Information Studies 277 -- Information Retrieval Systems: User-Centered Designs

Spring 2006

Course Web page:
http://polaris.gseis.ucla.edu/pagre/is277.html

Assignment.

Write a paper about XML-based semantic web technologies in a given domain. The domain could be an industry (e.g., finance or media), a profession (e.g., architecture or engineering), or an academic field (e.g., classics or geography). You should probably choose a domain that includes several types of textual documents or relational databases; semantic web technologies for non-textual documents such as maps, audio files, art works, and blueprints scarcely exist. The paper should be a Web page in XHTML format and should be about 4000 words. The papers will be publicly available and might be assigned as readings in future IS 277 classes.

A one-page proposal for your paper is due on your Web site during Week 5. The paper itself should be on the Web for grading by Thursday of finals week.

Your paper should be heavily hyperlinked to online resources relating to all of the aspects of your domain that involve ontology standards and the semantic web, including research projects that use semantic web technologies in the domain and documents that are marked up using the domain's semantic web standards. Some links, for example to journal articles, will only work for readers within a university or similar institution, and these links should be followed by "(requires subscription)" or something of the sort.

Include all of the types of ontologies -- document, metadata, domain, and service -- that exist (or could usefully be invented) in your domain.

Here are some things to consider.

(1) In some domains, existing ontologies and semantic web technologies will be numerous and advanced. In others, they will hardly exist. You may have to expand, reduce, or shift your domain in order to make your project manageable.

(2) What ontologies in your domain predate the semantic web? These might include classification systems, taxonomies, cataloguing standards, controlled vocabularies, or data models for relational or object-oriented databases. In what ways have these existing ontologies been standardized? Are they all compatible with one another? What are the prospects for translating these existing ontologies onto the semantic web? Or should they be replaced by new ontologies?
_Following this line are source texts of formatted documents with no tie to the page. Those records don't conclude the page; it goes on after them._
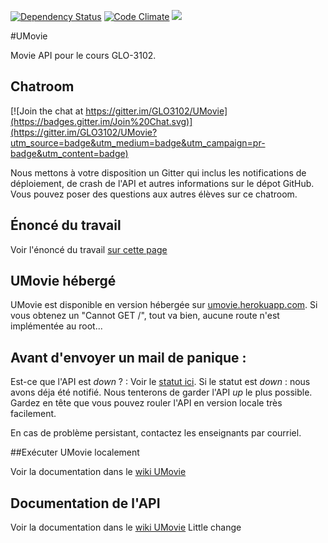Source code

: [![Dependency Status](https://david-dm.org/glo3102/umovie.svg)](https://david-dm.org/GLO3102/Umovie)
[![Code Climate](https://codeclimate.com/github/GLO3102/UMovie/badges/gpa.svg)](https://codeclimate.com/github/GLO3102/UMovie)
<a href="https://www.statuscake.com" title="Website Uptime Monitoring"><img src="https://www.statuscake.com/App/button/index.php?Track=bggF7iyFwd&Days=1&Design=3" /></a>

#UMovie

Movie API pour le cours GLO-3102.

## Chatroom

[![Join the chat at https://gitter.im/GLO3102/UMovie](https://badges.gitter.im/Join%20Chat.svg)](https://gitter.im/GLO3102/UMovie?utm_source=badge&utm_medium=badge&utm_campaign=pr-badge&utm_content=badge)

Nous mettons à votre disposition un Gitter qui inclus les notifications de déploiement, de crash de l'API et autres informations sur le dépot GitHub. Vous pouvez poser des questions aux autres élèves sur ce chatroom.

## Énoncé du travail

Voir l'énoncé du travail [sur cette page](https://github.com/GLO3102/UMovie/blob/master/Enonce.md)

## UMovie hébergé

UMovie est disponible en version hébergée sur [umovie.herokuapp.com](https://umovie.herokuapp.com/). Si vous obtenez un "Cannot GET /", tout va bien, aucune route n'est implémentée au root...

## Avant d'envoyer un mail de panique : 
Est-ce que l'API est _down_ ? : Voir le [statut ici](http://uptime.statuscake.com/?TestID=58ArsNGh0S).
Si le statut est _down_ : nous avons déja été notifié. Nous tenterons de garder l'API _up_ le plus possible. Gardez en tête que vous pouvez rouler l'API en version locale très facilement.

En cas de problème persistant, contactez les enseignants par courriel.

##Exécuter UMovie localement

Voir la documentation dans le [wiki UMovie](https://github.com/GLO3102/UMovie/wiki/1.-Installation-locale-UMovie)

## Documentation de l'API

Voir la documentation dans le [wiki UMovie](https://github.com/GLO3102/UMovie/wiki/2-API)
Little change
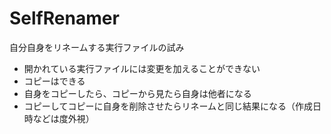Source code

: # SelfRenamer
自分自身をリネームする実行ファイルの試み

- 開かれている実行ファイルには変更を加えることができない
- コピーはできる
- 自身をコピーしたら、コピーから見たら自身は他者になる
- コピーしてコピーに自身を削除させたらリネームと同じ結果になる（作成日時などは度外視）
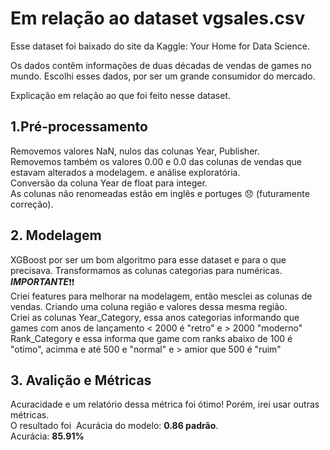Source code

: # Em relação ao dataset vgsales.csv

Esse dataset foi baixado do site da Kaggle: Your Home for Data Science.

Os dados contêm informações de duas décadas de vendas de games no mundo.
Escolhi esses dados, por ser um grande consumidor do mercado.

Explicação em relação ao que foi feito nesse dataset.

## 1.Pré-processamento
Removemos valores NaN, nulos das colunas Year, Publisher.<br>
Removemos também os valores 0.00 e 0.0 das colunas de vendas que estavam alterados a modelagem.
e análise exploratória.<br>
Conversão da coluna Year de float para integer.<br>
As colunas não renomeadas estão em inglês e portuges :disappointed: (futuramente correção).

## 2. Modelagem 
XGBoost por ser um bom algoritmo para esse dataset e para o que precisava.
Transformamos as colunas categorias para numéricas.<br>
***IMPORTANTE***:exclamation::exclamation:<br>
Criei features para melhorar na modelagem, então mesclei as colunas de vendas.
Criando uma coluna região e valores dessa mesma região.<br>
Criei as colunas Year_Category, essa  anos categorias informando que games com anos de lançamento < 2000 é "retro" e > 2000 "moderno"<br> Rank_Category e essa informa que game com ranks abaixo de 100 é "otimo", acimma e até 500 e "normal" e > amior que 500 é "ruim"

## 3. Avalição e Métricas
Acuracidade e um relatório dessa métrica foi ótimo! Porém, irei usar outras métricas.<br>
O resultado foi  Acurácia do modelo: **0.86 padrão**.<br>
Acurácia: **85.91%** 


 
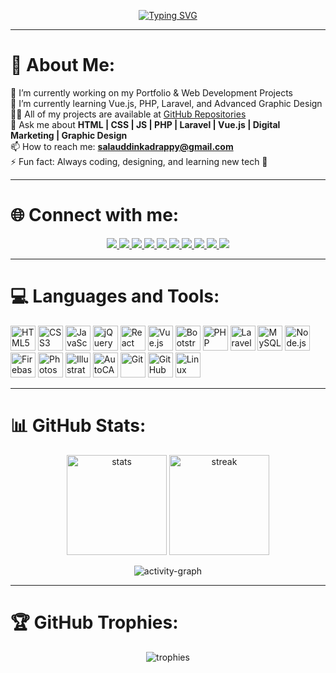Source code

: <!-- Profile Typing Banner -->
<p align="center">
  <a href="https://salahuddingfx.blogspot.com">
    <img src="https://readme-typing-svg.herokuapp.com?font=Fira+Code&pause=1000&color=36BCF7&center=true&vCenter=true&width=600&lines=Hi+👋,+I'm+Salah+Uddin+Kader;Full-Stack+Web+Developer+%26+Designer;Passionate+about+Coding+%26+Design;From+Cox's+Bazar,+Bangladesh" alt="Typing SVG" />
  </a>
</p>

---

# 💫 About Me:
🔭 I’m currently working on my Portfolio & Web Development Projects  
🌱 I’m currently learning Vue.js, PHP, Laravel, and Advanced Graphic Design  
👨‍💻 All of my projects are available at [GitHub Repositories](https://github.com/salahuddingfx?tab=repositories)  
💬 Ask me about **HTML | CSS | JS | PHP | Laravel | Vue.js | Digital Marketing | Graphic Design**  
📫 How to reach me: **salauddinkadrappy@gmail.com**  
⚡ Fun fact: Always coding, designing, and learning new tech 🚀  

---

# 🌐 Connect with me:
<p align="center">
  <a href="https://github.com/salahuddingfx" target="_blank">
    <img src="https://img.shields.io/badge/GitHub-171515?style=for-the-badge&logo=github&logoColor=white"/>
  </a>
  <a href="https://behance.net/salahuddingfx" target="_blank">
    <img src="https://img.shields.io/badge/Behance-1769FF?style=for-the-badge&logo=behance&logoColor=white"/>
  </a>
  <a href="https://dribbble.com/salahuddingfx" target="_blank">
    <img src="https://img.shields.io/badge/Dribbble-EA4C89?style=for-the-badge&logo=dribbble&logoColor=white"/>
  </a>
  <a href="https://www.linkedin.com/in/salahuddingfx" target="_blank">
    <img src="https://img.shields.io/badge/LinkedIn-0A66C2?style=for-the-badge&logo=linkedin&logoColor=white"/>
  </a>
  <a href="https://x.com/salahuddingfx" target="_blank">
    <img src="https://img.shields.io/badge/Twitter-000000?style=for-the-badge&logo=x&logoColor=white"/>
  </a>
  <a href="https://www.facebook.com/salahuddingfx" target="_blank">
    <img src="https://img.shields.io/badge/Facebook-1877F2?style=for-the-badge&logo=facebook&logoColor=white"/>
  </a>
  <a href="https://www.instagram.com/salahuddingfx" target="_blank">
    <img src="https://img.shields.io/badge/Instagram-E4405F?style=for-the-badge&logo=instagram&logoColor=white"/>
  </a>
  <a href="https://t.me/salahuddingfx" target="_blank">
    <img src="https://img.shields.io/badge/Telegram-26A5E4?style=for-the-badge&logo=telegram&logoColor=white"/>
  </a>
  <a href="https://wa.me/8801851075537" target="_blank">
    <img src="https://img.shields.io/badge/WhatsApp-25D366?style=for-the-badge&logo=whatsapp&logoColor=white"/>
  </a>
  <a href="https://salahuddingfx.blogspot.com" target="_blank">
    <img src="https://img.shields.io/badge/Portfolio-FF5722?style=for-the-badge&logo=google-chrome&logoColor=white"/>
  </a>
</p>

---

# 💻 Languages and Tools:
<p align="left">
  <!-- Frontend -->
  <img src="https://cdn.jsdelivr.net/gh/devicons/devicon/icons/html5/html5-original.svg" alt="HTML5" width="40px"/>
  <img src="https://cdn.jsdelivr.net/gh/devicons/devicon/icons/css3/css3-original.svg" alt="CSS3" width="40px"/>
  <img src="https://cdn.jsdelivr.net/gh/devicons/devicon/icons/javascript/javascript-original.svg" alt="JavaScript" width="40px"/>
  <img src="https://cdn.jsdelivr.net/gh/devicons/devicon/icons/jquery/jquery-original.svg" alt="jQuery" width="40px"/>
  <img src="https://cdn.jsdelivr.net/gh/devicons/devicon/icons/react/react-original.svg" alt="React" width="40px"/>
  <img src="https://cdn.jsdelivr.net/gh/devicons/devicon/icons/vuejs/vuejs-original.svg" alt="Vue.js" width="40px"/>
  <img src="https://cdn.jsdelivr.net/gh/devicons/devicon/icons/bootstrap/bootstrap-original.svg" alt="Bootstrap" width="40px"/>
  
  <!-- Backend -->
  <img src="https://cdn.jsdelivr.net/gh/devicons/devicon/icons/php/php-original.svg" alt="PHP" width="40px"/>
  <img src="https://cdn.jsdelivr.net/gh/devicons/devicon/icons/laravel/laravel-plain.svg" alt="Laravel" width="40px"/>
  <img src="https://cdn.jsdelivr.net/gh/devicons/devicon/icons/mysql/mysql-original.svg" alt="MySQL" width="40px"/>
  <img src="https://cdn.jsdelivr.net/gh/devicons/devicon/icons/nodejs/nodejs-original.svg" alt="Node.js" width="40px"/>
  <img src="https://cdn.jsdelivr.net/gh/devicons/devicon/icons/firebase/firebase-plain.svg" alt="Firebase" width="40px"/>

  <!-- Design -->
  <img src="https://cdn.jsdelivr.net/gh/devicons/devicon/icons/photoshop/photoshop-line.svg" alt="Photoshop" width="40px"/>
  <img src="https://cdn.jsdelivr.net/gh/devicons/devicon/icons/illustrator/illustrator-line.svg" alt="Illustrator" width="40px"/>
   <img alt="AutoCAD" width="40px" src="https://img.icons8.com/color/48/autocad.png"/>

  <!-- Tools -->
  <img src="https://cdn.jsdelivr.net/gh/devicons/devicon/icons/git/git-original.svg" alt="Git" width="40px"/>
  <img src="https://cdn.jsdelivr.net/gh/devicons/devicon/icons/github/github-original.svg" alt="GitHub" width="40px"/>
  <img src="https://cdn.jsdelivr.net/gh/devicons/devicon/icons/linux/linux-original.svg" alt="Linux" width="40px"/>
</p>

---

# 📊 GitHub Stats:
<p align="center">
  <img src="https://github-readme-stats.vercel.app/api?username=salahuddingfx&show_icons=true&theme=tokyonight" alt="stats" height="160px"/>
  <img src="https://github-readme-streak-stats.herokuapp.com/?user=salahuddingfx&theme=tokyonight" alt="streak" height="160px"/>
</p>

<p align="center">
  <img src="https://github-readme-activity-graph.vercel.app/graph?username=salahuddingfx&theme=tokyo-night" alt="activity-graph"/>
</p>

---

# 🏆 GitHub Trophies:
<p align="center">
  <img src="https://github-profile-trophy.vercel.app/?username=salahuddingfx&theme=onedark&row=1&column=6" alt="trophies"/>
</p>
(3) What are the distinctive document genres in your domain? Examples of document genres include scientific articles, invoices, conference announcements, product catalogs, airline tickets, and corporate financial reports. The characteristic components and attributes of each document genre will probably correspond to rich document and metadata ontologies. The characteristic contents and uses of each genre will likewise probably correspond to domain and service ontologies. In many cases, these ontologies will not be formalized (that is, articulated, standardized, and written down) until it comes time to implement them on the semantic web. In other cases, the ontologies will already be implicit in existing domain-specific computer systems, but will not be codified in a computer-readable format such as XML. Should semantic Web technologies simply proceed by translating these existing ontologies into XML (or RDF or OWL), or should they be revised or even done over from scratch?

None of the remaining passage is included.